■ **What to produce**: Every line from the top of the material through the line holding "of water there" should be copied exactly, and only those lines.
◆ ◆ ◆ ◆ ◆
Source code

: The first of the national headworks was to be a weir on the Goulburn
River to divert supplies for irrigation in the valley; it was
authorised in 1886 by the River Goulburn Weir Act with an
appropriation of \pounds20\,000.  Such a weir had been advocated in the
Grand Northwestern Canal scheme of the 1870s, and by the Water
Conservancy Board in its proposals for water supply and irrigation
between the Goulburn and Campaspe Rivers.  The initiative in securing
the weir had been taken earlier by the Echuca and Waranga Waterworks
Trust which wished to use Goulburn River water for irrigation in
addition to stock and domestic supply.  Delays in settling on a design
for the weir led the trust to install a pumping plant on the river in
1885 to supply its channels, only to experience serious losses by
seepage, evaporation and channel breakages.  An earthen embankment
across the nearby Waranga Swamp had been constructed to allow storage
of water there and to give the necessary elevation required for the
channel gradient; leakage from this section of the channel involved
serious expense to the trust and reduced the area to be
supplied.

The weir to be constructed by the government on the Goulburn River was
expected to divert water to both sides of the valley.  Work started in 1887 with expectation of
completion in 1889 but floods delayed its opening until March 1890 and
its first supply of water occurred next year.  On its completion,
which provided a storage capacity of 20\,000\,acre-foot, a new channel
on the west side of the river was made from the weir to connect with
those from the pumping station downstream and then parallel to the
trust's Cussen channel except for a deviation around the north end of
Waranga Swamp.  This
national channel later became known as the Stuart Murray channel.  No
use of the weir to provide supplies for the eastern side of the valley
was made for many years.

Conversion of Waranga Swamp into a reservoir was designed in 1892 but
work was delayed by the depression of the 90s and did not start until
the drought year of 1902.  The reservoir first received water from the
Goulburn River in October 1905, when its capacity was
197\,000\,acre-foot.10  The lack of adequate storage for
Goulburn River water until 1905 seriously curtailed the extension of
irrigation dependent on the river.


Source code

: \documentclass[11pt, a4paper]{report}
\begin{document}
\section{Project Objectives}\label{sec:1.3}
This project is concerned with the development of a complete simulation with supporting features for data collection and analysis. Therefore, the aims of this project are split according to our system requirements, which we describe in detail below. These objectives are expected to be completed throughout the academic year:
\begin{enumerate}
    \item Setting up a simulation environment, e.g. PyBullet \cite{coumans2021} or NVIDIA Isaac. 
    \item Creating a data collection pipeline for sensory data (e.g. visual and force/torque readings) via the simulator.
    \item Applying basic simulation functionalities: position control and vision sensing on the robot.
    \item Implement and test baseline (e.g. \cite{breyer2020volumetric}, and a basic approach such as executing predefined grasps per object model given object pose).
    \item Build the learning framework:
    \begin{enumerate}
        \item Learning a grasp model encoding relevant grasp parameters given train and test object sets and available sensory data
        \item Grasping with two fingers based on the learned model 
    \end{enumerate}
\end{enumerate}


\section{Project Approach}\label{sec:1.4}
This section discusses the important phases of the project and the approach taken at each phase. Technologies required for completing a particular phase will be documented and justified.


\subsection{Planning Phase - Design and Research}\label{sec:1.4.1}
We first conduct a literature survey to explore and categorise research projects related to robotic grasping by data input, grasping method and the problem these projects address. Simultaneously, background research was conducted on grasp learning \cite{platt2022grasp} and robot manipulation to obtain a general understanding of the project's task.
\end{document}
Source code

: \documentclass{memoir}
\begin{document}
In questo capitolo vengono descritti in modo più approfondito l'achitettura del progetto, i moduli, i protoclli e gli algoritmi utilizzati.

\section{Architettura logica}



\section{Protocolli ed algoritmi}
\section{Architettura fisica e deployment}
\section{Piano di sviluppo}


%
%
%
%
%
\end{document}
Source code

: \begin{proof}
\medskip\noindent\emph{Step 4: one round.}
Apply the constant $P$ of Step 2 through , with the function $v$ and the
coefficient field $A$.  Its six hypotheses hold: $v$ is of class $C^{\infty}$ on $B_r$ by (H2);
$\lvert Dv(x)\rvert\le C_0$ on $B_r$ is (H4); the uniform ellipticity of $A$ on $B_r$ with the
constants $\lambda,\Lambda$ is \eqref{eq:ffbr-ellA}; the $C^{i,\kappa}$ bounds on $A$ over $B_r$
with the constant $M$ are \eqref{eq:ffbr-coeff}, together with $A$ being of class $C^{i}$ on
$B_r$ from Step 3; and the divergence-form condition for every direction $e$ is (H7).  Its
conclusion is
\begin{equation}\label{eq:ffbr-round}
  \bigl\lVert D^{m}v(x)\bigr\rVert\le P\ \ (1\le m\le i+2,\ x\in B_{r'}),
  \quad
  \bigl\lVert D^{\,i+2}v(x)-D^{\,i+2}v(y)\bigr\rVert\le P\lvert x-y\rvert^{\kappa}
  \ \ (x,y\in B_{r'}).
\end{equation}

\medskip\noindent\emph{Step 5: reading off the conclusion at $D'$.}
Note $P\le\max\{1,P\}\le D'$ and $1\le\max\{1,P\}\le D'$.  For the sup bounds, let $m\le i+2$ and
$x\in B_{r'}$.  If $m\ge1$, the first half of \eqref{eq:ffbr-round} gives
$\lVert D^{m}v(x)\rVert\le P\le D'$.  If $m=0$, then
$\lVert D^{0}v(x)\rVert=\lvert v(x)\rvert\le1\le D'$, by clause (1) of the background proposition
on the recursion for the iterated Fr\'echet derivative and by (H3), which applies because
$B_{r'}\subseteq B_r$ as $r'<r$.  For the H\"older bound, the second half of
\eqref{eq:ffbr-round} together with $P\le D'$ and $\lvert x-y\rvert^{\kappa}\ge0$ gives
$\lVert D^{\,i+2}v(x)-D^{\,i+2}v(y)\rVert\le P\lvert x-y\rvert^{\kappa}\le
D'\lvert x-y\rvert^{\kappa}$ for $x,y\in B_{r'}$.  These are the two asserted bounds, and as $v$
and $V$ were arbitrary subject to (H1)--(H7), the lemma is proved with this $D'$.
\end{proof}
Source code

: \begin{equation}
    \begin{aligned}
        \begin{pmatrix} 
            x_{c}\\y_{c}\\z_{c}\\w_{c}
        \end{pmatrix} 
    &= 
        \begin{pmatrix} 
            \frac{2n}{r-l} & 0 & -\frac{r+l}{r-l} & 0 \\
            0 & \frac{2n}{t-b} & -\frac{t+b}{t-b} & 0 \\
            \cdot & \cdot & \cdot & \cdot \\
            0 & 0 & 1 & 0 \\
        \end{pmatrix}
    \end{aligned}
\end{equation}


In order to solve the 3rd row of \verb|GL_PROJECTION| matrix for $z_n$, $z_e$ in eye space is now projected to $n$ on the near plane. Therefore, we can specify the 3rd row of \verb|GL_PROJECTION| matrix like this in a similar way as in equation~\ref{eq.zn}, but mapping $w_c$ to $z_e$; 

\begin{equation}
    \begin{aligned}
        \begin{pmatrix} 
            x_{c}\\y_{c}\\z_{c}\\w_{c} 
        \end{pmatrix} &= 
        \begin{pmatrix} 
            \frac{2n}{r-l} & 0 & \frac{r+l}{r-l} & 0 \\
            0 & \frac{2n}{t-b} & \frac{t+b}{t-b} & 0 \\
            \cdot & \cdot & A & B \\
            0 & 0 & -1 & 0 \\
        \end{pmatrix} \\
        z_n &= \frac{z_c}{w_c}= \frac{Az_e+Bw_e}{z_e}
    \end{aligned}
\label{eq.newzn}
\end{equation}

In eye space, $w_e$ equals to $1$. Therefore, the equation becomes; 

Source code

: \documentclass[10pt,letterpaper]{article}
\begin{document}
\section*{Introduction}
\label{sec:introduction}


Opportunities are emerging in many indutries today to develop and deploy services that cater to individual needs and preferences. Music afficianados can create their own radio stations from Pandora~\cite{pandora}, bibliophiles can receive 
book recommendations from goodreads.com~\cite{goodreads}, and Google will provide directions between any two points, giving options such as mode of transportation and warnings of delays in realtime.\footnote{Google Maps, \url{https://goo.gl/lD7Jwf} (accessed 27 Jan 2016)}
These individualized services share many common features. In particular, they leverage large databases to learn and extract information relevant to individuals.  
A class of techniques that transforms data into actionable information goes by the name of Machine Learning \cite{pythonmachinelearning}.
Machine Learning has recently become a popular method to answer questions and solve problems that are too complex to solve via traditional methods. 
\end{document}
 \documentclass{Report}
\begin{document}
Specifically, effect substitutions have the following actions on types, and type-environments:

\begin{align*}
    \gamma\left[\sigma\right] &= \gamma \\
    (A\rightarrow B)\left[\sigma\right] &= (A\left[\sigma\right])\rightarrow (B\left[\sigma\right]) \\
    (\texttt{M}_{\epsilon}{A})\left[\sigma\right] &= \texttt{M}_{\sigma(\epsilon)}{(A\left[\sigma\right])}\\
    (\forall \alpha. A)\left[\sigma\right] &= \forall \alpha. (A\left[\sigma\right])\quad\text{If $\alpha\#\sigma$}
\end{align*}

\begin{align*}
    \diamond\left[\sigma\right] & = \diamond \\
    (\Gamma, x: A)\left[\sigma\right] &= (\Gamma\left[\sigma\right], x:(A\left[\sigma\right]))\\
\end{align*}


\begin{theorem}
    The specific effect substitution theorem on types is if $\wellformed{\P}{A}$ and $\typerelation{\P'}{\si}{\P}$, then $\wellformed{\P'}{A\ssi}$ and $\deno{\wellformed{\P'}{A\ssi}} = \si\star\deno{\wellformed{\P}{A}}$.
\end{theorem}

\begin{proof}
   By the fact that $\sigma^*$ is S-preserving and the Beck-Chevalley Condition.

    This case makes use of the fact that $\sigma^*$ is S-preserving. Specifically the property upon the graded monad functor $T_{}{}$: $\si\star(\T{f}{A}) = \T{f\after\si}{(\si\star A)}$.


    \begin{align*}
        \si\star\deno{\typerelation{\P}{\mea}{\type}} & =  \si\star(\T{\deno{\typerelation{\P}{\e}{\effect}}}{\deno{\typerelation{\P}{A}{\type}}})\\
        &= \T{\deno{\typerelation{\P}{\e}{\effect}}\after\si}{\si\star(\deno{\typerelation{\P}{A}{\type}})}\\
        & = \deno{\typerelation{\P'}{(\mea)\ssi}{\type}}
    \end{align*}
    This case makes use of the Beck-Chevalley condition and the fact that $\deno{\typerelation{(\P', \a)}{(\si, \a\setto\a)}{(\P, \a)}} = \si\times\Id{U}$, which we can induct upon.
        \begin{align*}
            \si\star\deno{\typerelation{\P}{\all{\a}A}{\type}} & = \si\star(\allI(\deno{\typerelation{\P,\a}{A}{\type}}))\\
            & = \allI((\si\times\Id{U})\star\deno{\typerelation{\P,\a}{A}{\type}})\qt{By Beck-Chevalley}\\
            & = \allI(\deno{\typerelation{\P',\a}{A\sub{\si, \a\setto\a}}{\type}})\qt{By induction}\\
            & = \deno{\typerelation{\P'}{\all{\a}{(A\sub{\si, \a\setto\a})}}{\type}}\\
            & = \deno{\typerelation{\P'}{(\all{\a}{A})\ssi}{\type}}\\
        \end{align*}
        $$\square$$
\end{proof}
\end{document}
◆ ◆ ◆ ◆ ◆
■ **Answer**:
Source code

: The first of the national headworks was to be a weir on the Goulburn
River to divert supplies for irrigation in the valley; it was
authorised in 1886 by the River Goulburn Weir Act with an
appropriation of \pounds20\,000.  Such a weir had been advocated in the
Grand Northwestern Canal scheme of the 1870s, and by the Water
Conservancy Board in its proposals for water supply and irrigation
between the Goulburn and Campaspe Rivers.  The initiative in securing
the weir had been taken earlier by the Echuca and Waranga Waterworks
Trust which wished to use Goulburn River water for irrigation in
addition to stock and domestic supply.  Delays in settling on a design
for the weir led the trust to install a pumping plant on the river in
1885 to supply its channels, only to experience serious losses by
seepage, evaporation and channel breakages.  An earthen embankment
across the nearby Waranga Swamp had been constructed to allow storage
of water there and to give the necessary elevation required for the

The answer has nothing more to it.